TNF receptor superfamily member 1A: The TNFRSF1A gene provides instructions for making a protein called tumor necrosis factor receptor 1 (TNFR1).
The TNFRSF1A gene provides instructions for making a protein called tumor necrosis factor receptor 1 (TNFR1). This protein is found spanning the membrane of cells, with part of the TNFR1 protein outside the cell and part of the protein inside the cell. Outside the cell, the TNFR1 protein attaches (binds) to another protein called tumor necrosis factor (TNF). The interaction of the TNF protein with the TNFR1 protein causes the TNFR1 protein to bind to two other TNFR1 proteins, forming a three-protein complex called a trimer.

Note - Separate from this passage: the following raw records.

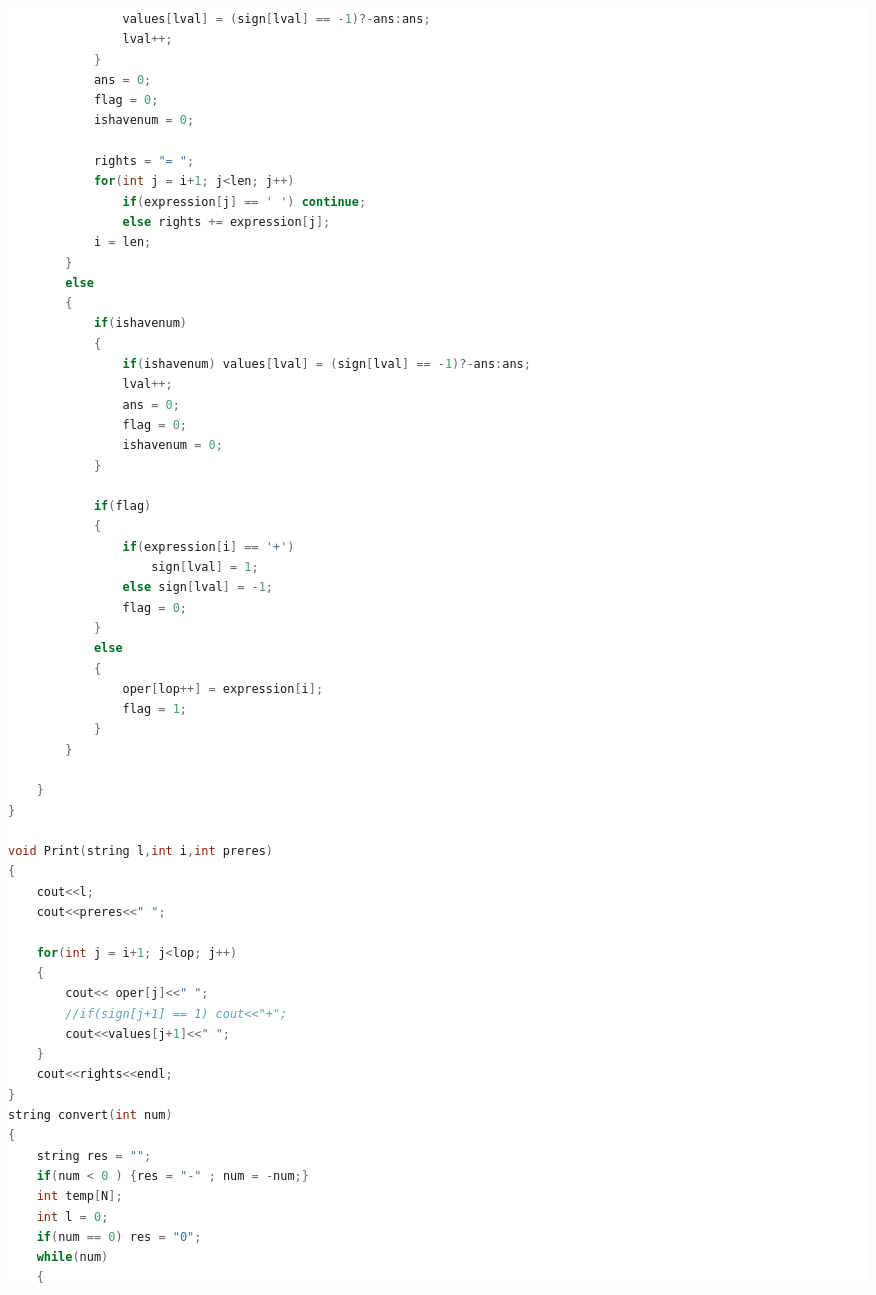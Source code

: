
 ```c++
				values[lval] = (sign[lval] == -1)?-ans:ans;
				lval++;
			}
			ans = 0;
			flag = 0;
			ishavenum = 0;

			rights = "= ";
			for(int j = i+1; j<len; j++)
				if(expression[j] == ' ') continue;
				else rights += expression[j];
			i = len;
		}
		else
		{
			if(ishavenum) 
			{
				if(ishavenum) values[lval] = (sign[lval] == -1)?-ans:ans;
				lval++;
				ans = 0;
				flag = 0;
				ishavenum = 0;
			}

			if(flag)
			{
				if(expression[i] == '+')
					sign[lval] = 1;
				else sign[lval] = -1;
				flag = 0;
			}
			else
			{
				oper[lop++] = expression[i];
				flag = 1;
			}
		}

	}
}

void Print(string l,int i,int preres)
{
    cout<<l;
	cout<<preres<<" ";

	for(int j = i+1; j<lop; j++)
	{
		cout<< oper[j]<<" ";
		//if(sign[j+1] == 1) cout<<"+";
		cout<<values[j+1]<<" ";
	}
	cout<<rights<<endl;
}
string convert(int num)
{
	string res = "";
	if(num < 0 ) {res = "-" ; num = -num;}
	int temp[N];
	int l = 0;
	if(num == 0) res = "0";
	while(num)
	{
```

This trimer formation is necessary for the TNFR1 protein to be functional.
The binding of the TNF and TNFR1 proteins causes the TNFR1 protein to send signals inside the cell. Signaling from the TNFR1 protein can trigger either inflammation or self-destruction of the cell (apoptosis). Signaling within the cell initiates a pathway that turns on a protein called nuclear factor kappa B, which triggers inflammation and leads to the production of immune system proteins called cytokines. Apoptosis is initiated when the TNFR1 protein, bound to the TNF protein, is brought into the cell and starts a process known as the caspase cascade.
More than 60 mutations in the TNFRSF1A gene have been found to cause tumor necrosis factor receptor-associated periodic syndrome (commonly known as TRAPS). Most of these mutations lead to changes in single protein building blocks (amino acids), typically involving the amino acid cysteine. Cysteines contain sulfur atoms that form connections, called disulfide bonds, with other cysteines. Disulfide bonds help a protein fold by connecting cysteines in different regions of the protein. These bonds stabilize the protein and give it the appropriate shape to carry out its particular function.

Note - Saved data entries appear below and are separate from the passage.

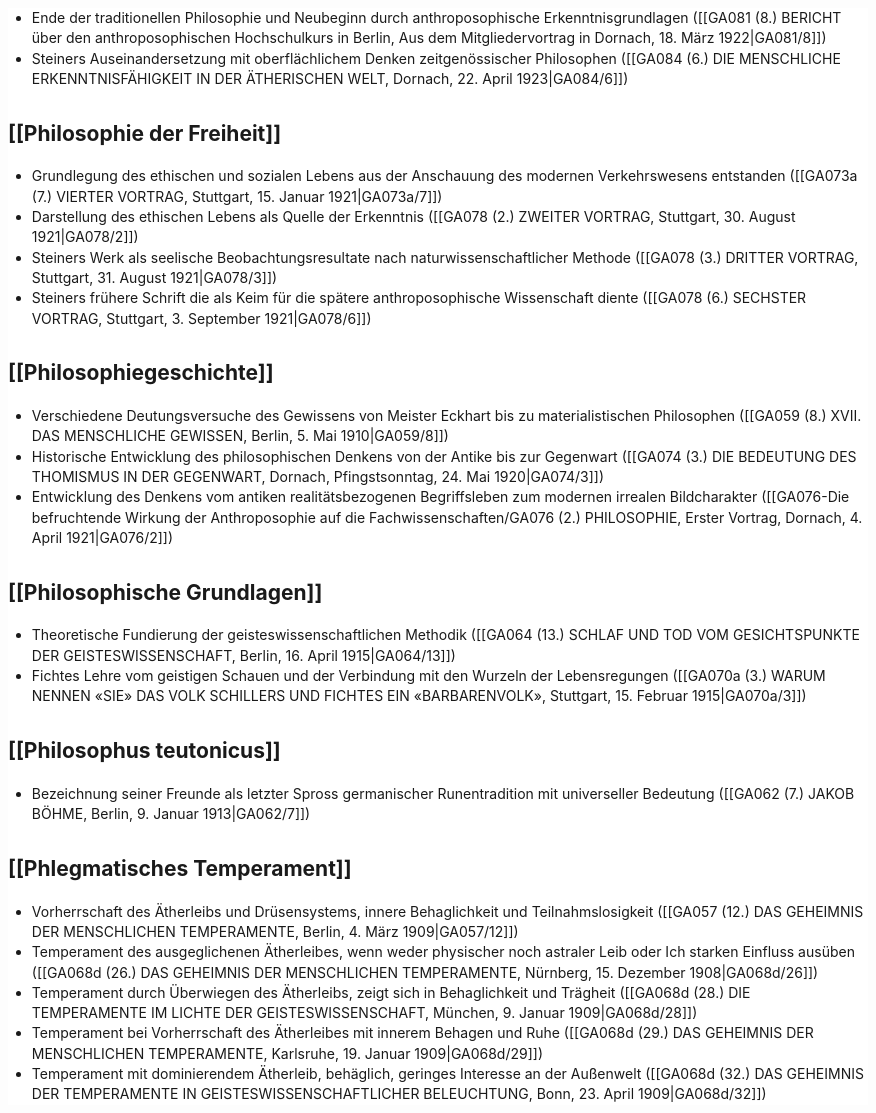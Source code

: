 - Ende der traditionellen Philosophie und Neubeginn durch anthroposophische Erkenntnisgrundlagen ([[GA081 (8.) BERICHT über den anthroposophischen Hochschulkurs in Berlin, Aus dem Mitgliedervortrag in Dornach, 18. März 1922|GA081/8]])
- Steiners Auseinandersetzung mit oberflächlichem Denken zeitgenössischer Philosophen ([[GA084 (6.) DIE MENSCHLICHE ERKENNTNISFÄHIGKEIT IN DER ÄTHERISCHEN WELT, Dornach, 22. April 1923|GA084/6]])

## [[Philosophie der Freiheit]]
- Grundlegung des ethischen und sozialen Lebens aus der Anschauung des modernen Verkehrswesens entstanden ([[GA073a (7.) VIERTER VORTRAG, Stuttgart, 15. Januar 1921|GA073a/7]])
- Darstellung des ethischen Lebens als Quelle der Erkenntnis ([[GA078 (2.) ZWEITER VORTRAG, Stuttgart, 30. August 1921|GA078/2]])
- Steiners Werk als seelische Beobachtungsresultate nach naturwissenschaftlicher Methode ([[GA078 (3.) DRITTER VORTRAG, Stuttgart, 31. August 1921|GA078/3]])
- Steiners frühere Schrift die als Keim für die spätere anthroposophische Wissenschaft diente ([[GA078 (6.) SECHSTER VORTRAG, Stuttgart, 3. September 1921|GA078/6]])

## [[Philosophiegeschichte]]
- Verschiedene Deutungsversuche des Gewissens von Meister Eckhart bis zu materialistischen Philosophen ([[GA059 (8.) XVII. DAS MENSCHLICHE GEWISSEN, Berlin, 5. Mai 1910|GA059/8]])
- Historische Entwicklung des philosophischen Denkens von der Antike bis zur Gegenwart ([[GA074 (3.) DIE BEDEUTUNG DES THOMISMUS IN DER GEGENWART, Dornach, Pfingstsonntag, 24. Mai 1920|GA074/3]])
- Entwicklung des Denkens vom antiken realitätsbezogenen Begriffsleben zum modernen irrealen Bildcharakter ([[GA076-Die befruchtende Wirkung der Anthroposophie auf die Fachwissenschaften/GA076 (2.) PHILOSOPHIE, Erster Vortrag, Dornach, 4. April 1921|GA076/2]])

## [[Philosophische Grundlagen]]
- Theoretische Fundierung der geisteswissenschaftlichen Methodik ([[GA064 (13.) SCHLAF UND TOD VOM GESICHTSPUNKTE DER GEISTESWISSENSCHAFT, Berlin, 16. April 1915|GA064/13]])
- Fichtes Lehre vom geistigen Schauen und der Verbindung mit den Wurzeln der Lebensregungen ([[GA070a (3.) WARUM NENNEN «SIE» DAS VOLK SCHILLERS UND FICHTES EIN «BARBARENVOLK», Stuttgart, 15. Februar 1915|GA070a/3]])

## [[Philosophus teutonicus]]
- Bezeichnung seiner Freunde als letzter Spross germanischer Runentradition mit universeller Bedeutung ([[GA062 (7.) JAKOB BÖHME, Berlin, 9. Januar 1913|GA062/7]])

## [[Phlegmatisches Temperament]]
- Vorherrschaft des Ätherleibs und Drüsensystems, innere Behaglichkeit und Teilnahmslosigkeit ([[GA057 (12.) DAS GEHEIMNIS DER MENSCHLICHEN TEMPERAMENTE, Berlin, 4. März 1909|GA057/12]])
- Temperament des ausgeglichenen Ätherleibes, wenn weder physischer noch astraler Leib oder Ich starken Einfluss ausüben ([[GA068d (26.) DAS GEHEIMNIS DER MENSCHLICHEN TEMPERAMENTE, Nürnberg, 15. Dezember 1908|GA068d/26]])
- Temperament durch Überwiegen des Ätherleibs, zeigt sich in Behaglichkeit und Trägheit ([[GA068d (28.) DIE TEMPERAMENTE IM LICHTE DER GEISTESWISSENSCHAFT, München, 9. Januar 1909|GA068d/28]])
- Temperament bei Vorherrschaft des Ätherleibes mit innerem Behagen und Ruhe ([[GA068d (29.) DAS GEHEIMNIS DER MENSCHLICHEN TEMPERAMENTE, Karlsruhe, 19. Januar 1909|GA068d/29]])
- Temperament mit dominierendem Ätherleib, behäglich, geringes Interesse an der Außenwelt ([[GA068d (32.) DAS GEHEIMNIS DER TEMPERAMENTE IN GEISTESWISSENSCHAFTLICHER BELEUCHTUNG, Bonn, 23. April 1909|GA068d/32]])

When cysteines within the TNFR1 protein are replaced with other amino acids, the disulfide bonds are not formed, and the protein is misfolded. These misfolded proteins are trapped within the cell, unable to get to the cell surface to interact with TNF. Inside the cell, these proteins clump together and are thought to trigger alternative pathways that initiate inflammation. The clumps of protein constantly activate these alternative inflammation pathways, leading to excess inflammation in people with TRAPS. Additionally, because only one copy of the TNFRSF1A gene has a mutation, some normal TNFR1 proteins are produced and can bind to the TNF protein, leading to additional inflammation. It is unclear if disruption of the apoptosis pathway plays a role in the signs and symptoms of TRAPS.
Some people with mutations in the TNFRSF1A gene do not develop TRAPS, or they develop very mild features of the disorder. The reason for this variability is unclear, but researchers believe that other factors, such as additional genetic changes or environmental factors, may play a role in causing TRAPS.